Extracted information:
━━━━━━
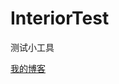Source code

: # InteriorTest
测试小工具


[我的博客](http://blog.csdn.net/guodongxiaren "http://blog.csdn.net/guodongxiaren")
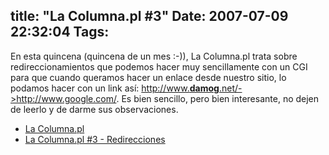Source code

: title: "La Columna.pl #3"
Date: 2007-07-09 22:32:04
Tags: 
---
<p>En esta quincena (quincena de un mes :-)), La Columna.pl trata sobre redireccionamientos que podemos hacer muy sencillamente con un CGI para que cuando queramos hacer un enlace desde nuestro sitio, lo podamos hacer con un link así: <a href="../-%3Ehttp://www.google.com/" target="_blank">http://www.<strong>damog</strong>.net/-&gt;http://www.google.com/</a>. Es bien sencillo, pero bien interesante, no dejen de leerlo y de darme sus observaciones.
</p>
<ul>
<li><a href="http://www.damog.net/columnapl" target="_blank">La Columna.pl</a></li>
<li><a href="http://www.damog.net/columnapl/redirecciones/" target="_blank">La Columna.pl #3 - Redirecciones</a></li>
</ul>
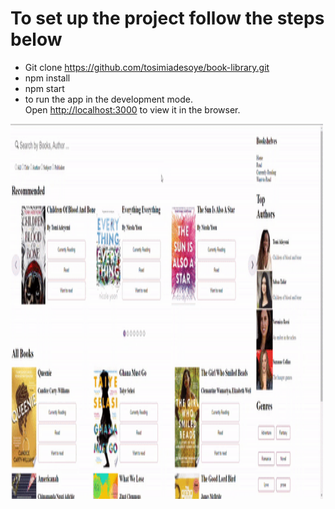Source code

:# To set up the project follow the steps below

- Git clone https://github.com/tosimiadesoye/book-library.git
- npm install
- npm start
- to run the app in the development mode.\
Open [http://localhost:3000](http://localhost:3000) to view it in the browser.

<img src="./myScreen.gif" alt="My Project GIF" width="500" height="600">






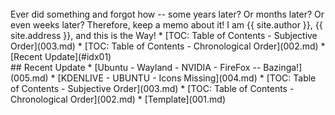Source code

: ---
---

<br id="idx00">
Ever did something and forgot how -- some years later?
Or months later? Or even weeks later? 
Therefore, keep a memo about it!
I am {{ site.author }}, {{ site.address }}, and this is the Way!
* [TOC: Table of Contents - Subjective Order](003.md)
* [TOC: Table of Contents - Chronological Order](002.md)
* [Recent Update](#idx01)

<br id="idx01">
## Recent Update
* [Ubuntu - Wayland - NVIDIA - FireFox -- Bazinga!](005.md)
* [KDENLIVE - UBUNTU - Icons Missing](004.md)
* [TOC: Table of Contents - Subjective Order](003.md)
* [TOC: Table of Contents - Chronological Order](002.md)
* [Template](001.md)

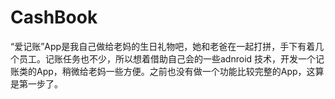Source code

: # CashBook
“爱记账”App是我自己做给老妈的生日礼物吧，她和老爸在一起打拼，手下有着几个员工。记账任务也不少，所以想着借助自己会的一些adnroid
技术，开发一个记账类的App，稍微给老妈一些方便。之前也没有做一个功能比较完整的App，这算是第一步了。
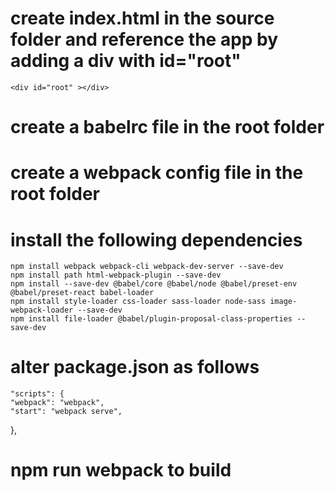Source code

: # create index.html in the source folder and reference the app by adding a div with id="root"

    <div id="root" ></div>

# create a babelrc file in the root folder

# create a webpack config file in the root folder

# install the following dependencies

    npm install webpack webpack-cli webpack-dev-server --save-dev
    npm install path html-webpack-plugin --save-dev
    npm install --save-dev @babel/core @babel/node @babel/preset-env @babel/preset-react babel-loader
    npm install style-loader css-loader sass-loader node-sass image-webpack-loader --save-dev
    npm install file-loader @babel/plugin-proposal-class-properties --save-dev

# alter package.json as follows

    "scripts": {
    "webpack": "webpack",
    "start": "webpack serve",

},

# npm run webpack to build
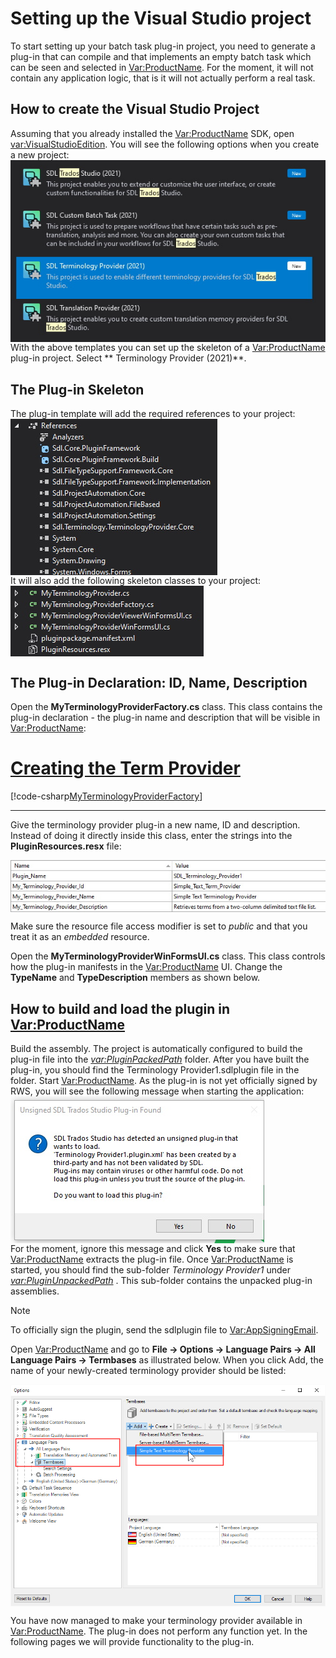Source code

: Setting up the Visual Studio project
====================================
To start setting up your batch task plug-in project, you need to generate a plug-in that can compile and that implements an empty batch task which can be seen and selected in <Var:ProductName>. For the moment, it will not contain any application logic, that is it will not actually perform a real task.

How to create the Visual Studio Project
----------------------------------
Assuming that you already installed the <Var:ProductName> SDK, open <var:VisualStudioEdition>. You will see the following options when you create a new project:
<img style="display:block; " src="images/CustomBatchTemplate.jpg" />
With the above templates you can set up the skeleton of a <Var:ProductName> plug-in project. Select ** Terminology Provider (2021)**.

The Plug-in Skeleton
-------------------------------------
The plug-in template will add the required references to your project:
<img style="display:block; " src="images/References.jpg" />
It will also add the following skeleton classes to your project:
<img style="display:block; " src="images/Stubs.jpg" />

The Plug-in Declaration: ID, Name, Description</title>
--------------------------------
Open the **MyTerminologyProviderFactory.cs** class. This class contains the plug-in declaration - the plug-in name and description that will be visible in <Var:ProductName>:
# [Creating the Term Provider](#tab/tabid-1)
[!code-csharp[MyTerminologyProviderFactory](code_samples/MyTerminologyProviderFactory.cs#L10-L15)]
***

Give the terminology provider plug-in a new name, ID and description. Instead of doing it directly inside this class, enter the strings into the **PluginResources.resx** file:

<img style="display:block; " src="images/Resource.jpg" />

Make sure the resource file access modifier is set to *public* and that you treat it as an *embedded* resource.

Open the **MyTerminologyProviderWinFormsUI.cs** class. This class controls how the plug-in manifests in the <Var:ProductName> UI. Change the **TypeName** and **TypeDescription** members as shown below.


How to build and load the plugin in <Var:ProductName>
---------------------------------------------
Build the assembly. The project is automatically configured to build the plug-in file into the *<var:PluginPackedPath>* folder. After you have built the plug-in, you should find the Terminology Provider1.sdlplugin file in the folder. Start <Var:ProductName>. As the plug-in is not yet officially signed by RWS, you will see the following message when starting the application:
<img style="display:block; " src="images/Plugin_NotSigned.jpg" />
For the moment, ignore this message and click **Yes** to make sure that <Var:ProductName> extracts the plug-in file. Once <Var:ProductName> is started, you should find the sub-folder *Terminology Provider1* under <em> <var:PluginUnpackedPath> </em>. This sub-folder contains the unpacked plug-in assemblies.

> [!NOTE]
> To officially sign the plugin, send the sdlplugin file to <Var:AppSigningEmail>.

Open <Var:ProductName> and go to **File -> Options -> Language Pairs -> All Language Pairs -> Termbases** as illustrated below. When you click Add, the name of your newly-created terminology provider should be listed:

<img style="display:block; " src="images/tb_provider_name.jpg" />

You have now managed to make your terminology provider available in <Var:ProductName>. The plug-in does not perform any function yet. In the following pages we will provide functionality to the plug-in.
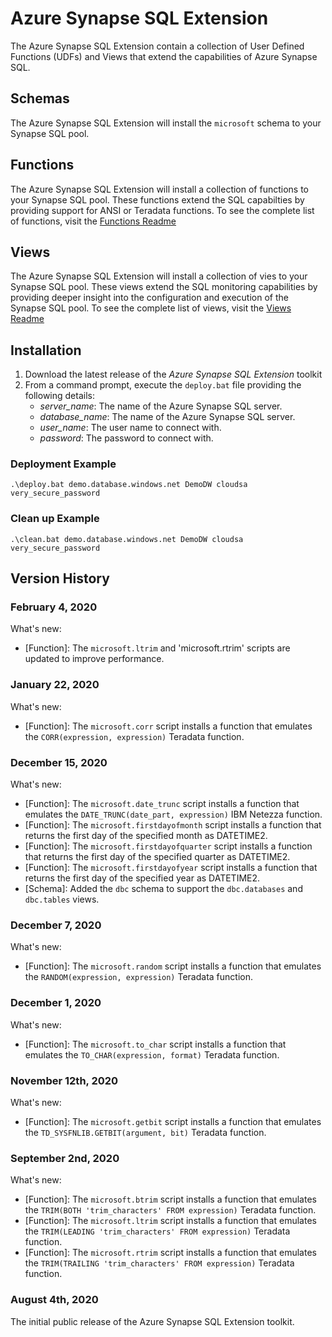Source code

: # Azure Synapse SQL Extension

The Azure Synapse SQL Extension contain a collection of User Defined Functions (UDFs) and Views that extend the capabilities of Azure Synapse SQL.

## Schemas

The Azure Synapse SQL Extension will install the `microsoft` schema to your Synapse SQL pool.

## Functions

The Azure Synapse SQL Extension will install a collection of functions to your Synapse SQL pool. These functions extend the SQL capabilties by providing support for ANSI or Teradata functions. To see the complete list of functions, visit the [Functions Readme](functions/Readme.md)

## Views

The Azure Synapse SQL Extension will install a collection of vies to your Synapse SQL pool. These views extend the SQL monitoring capabilities by providing deeper insight into the configuration and execution of the Synapse SQL pool. To see the complete list of views, visit the [Views Readme](views/Readme.md)

## Installation

1. Download the latest release of the *Azure Synapse SQL Extension* toolkit
2. From a command prompt, execute the `deploy.bat` file providing the following details:
   - *server_name*: The name of the Azure Synapse SQL server.
   - *database_name*: The name of the Azure Synapse SQL server.
   - *user_name*: The user name to connect with.
   - *password*: The password to connect with.

### Deployment Example

`
.\deploy.bat demo.database.windows.net DemoDW cloudsa very_secure_password
`

### Clean up Example

`
.\clean.bat demo.database.windows.net DemoDW cloudsa very_secure_password
`
## Version History

### February 4, 2020
What's new:
- [Function]: The `microsoft.ltrim` and 'microsoft.rtrim' scripts are updated to improve performance.

### January 22, 2020
What's new:
- [Function]: The `microsoft.corr` script installs a function that emulates the `CORR(expression, expression)` Teradata function.

### December 15, 2020
What's new:
- [Function]: The `microsoft.date_trunc` script installs a function that emulates the `DATE_TRUNC(date_part, expression)` IBM Netezza function.
- [Function]: The `microsoft.firstdayofmonth` script installs a function that returns the first day of the specified month as DATETIME2.
- [Function]: The `microsoft.firstdayofquarter` script installs a function that returns the first day of the specified quarter as DATETIME2.
- [Function]: The `microsoft.firstdayofyear` script installs a function that returns the first day of the specified year as DATETIME2.
- [Schema]: Added the `dbc` schema to support the `dbc.databases` and `dbc.tables` views.

### December 7, 2020
What's new:
- [Function]: The `microsoft.random` script installs a function that emulates the `RANDOM(expression, expression)` Teradata function.

### December 1, 2020
What's new:
- [Function]: The `microsoft.to_char` script installs a function that emulates the `TO_CHAR(expression, format)` Teradata function.

### November 12th, 2020
What's new:

- [Function]: The `microsoft.getbit` script installs a function that emulates the `TD_SYSFNLIB.GETBIT(argument, bit)` Teradata function.

### September 2nd, 2020
What's new:

- [Function]: The `microsoft.btrim` script installs a function that emulates the `TRIM(BOTH 'trim_characters' FROM expression)` Teradata function.
- [Function]: The `microsoft.ltrim` script installs a function that emulates the `TRIM(LEADING 'trim_characters' FROM expression)` Teradata function.
- [Function]: The `microsoft.rtrim` script installs a function that emulates the `TRIM(TRAILING 'trim_characters' FROM expression)` Teradata function.

### August 4th, 2020
The initial public release of the Azure Synapse SQL Extension toolkit.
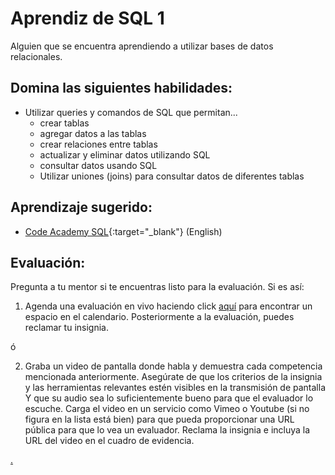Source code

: # Aprendiz de SQL 1

Alguien que se encuentra aprendiendo a utilizar bases de datos relacionales.

## Domina las siguientes habilidades:

- Utilizar queries y comandos de SQL que permitan...
  - crear tablas
  - agregar datos a las tablas
  - crear relaciones entre tablas
  - actualizar y eliminar datos utilizando SQL
  - consultar datos usando SQL
  - Utilizar uniones (joins) para consultar datos de diferentes tablas

## Aprendizaje sugerido:

- [Code Academy SQL](https://www.codecademy.com/learn/learn-sql){:target="\_blank"} (English)

## Evaluación:

Pregunta a tu mentor si te encuentras listo para la evaluación. Si es así:

1. Agenda una evaluación en vivo haciendo click [aquí](https://webdev.codex.academy/mastery-eval-4?badge=okTiXkVERH-cNJ9dtg2V4Q) para encontrar un espacio en el calendario. Posteriormente a la evaluación, puedes reclamar tu insignia.

ó

2. Graba un video de pantalla donde habla y demuestra cada competencia mencionada anteriormente. Asegúrate de que los criterios de la insignia y las herramientas relevantes estén visibles en la transmisión de pantalla Y que su audio sea lo suficientemente bueno para que el evaluador lo escuche. Carga el video en un servicio como Vimeo o Youtube (si no figura en la lista está bien) para que pueda proporcionar una URL pública para que lo vea un evaluador. Reclama la insignia e incluya la URL del video en el cuadro de evidencia.

[.](level-4)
━━━━━━
Problem to work on: Look through the records and gather each line with the word "DemoDW".

Solution to the exercise:
.\deploy.bat demo.database.windows.net DemoDW cloudsa very_secure_password
.\clean.bat demo.database.windows.net DemoDW cloudsa very_secure_password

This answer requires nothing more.